Your answer must be an exact copy of the entries, containing no images.

GIVEN DATA:
------------------------------------------------------------------------
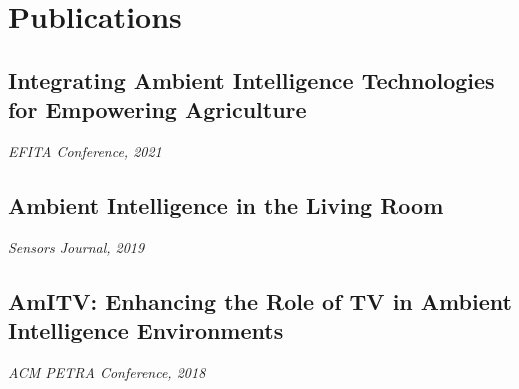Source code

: \documentclass[a4paper,10pt]{article}
\begin{document}
\vspace{2pt}

\section*{ Publications}
\subsection*{Integrating Ambient Intelligence Technologies for Empowering Agriculture}
\textit{EFITA Conference, 2021}  

\subsection*{Ambient Intelligence in the Living Room}
\textit{Sensors Journal, 2019}  

\subsection*{AmITV: Enhancing the Role of TV in Ambient Intelligence Environments}
\textit{ACM PETRA Conference, 2018}  

\vspace{2pt}
\end{document}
------------------------------------------------------------------------
SOLUTION FOR THIS EXERCISE:
Source code

: \documentclass[a4paper,10pt]{article}
\begin{document}
\vspace{2pt}

\section*{ Publications}
\subsection*{Integrating Ambient Intelligence Technologies for Empowering Agriculture}
\textit{EFITA Conference, 2021}  

\subsection*{Ambient Intelligence in the Living Room}
\textit{Sensors Journal, 2019}  

\subsection*{AmITV: Enhancing the Role of TV in Ambient Intelligence Environments}
\textit{ACM PETRA Conference, 2018}  

\vspace{2pt}
\end{document}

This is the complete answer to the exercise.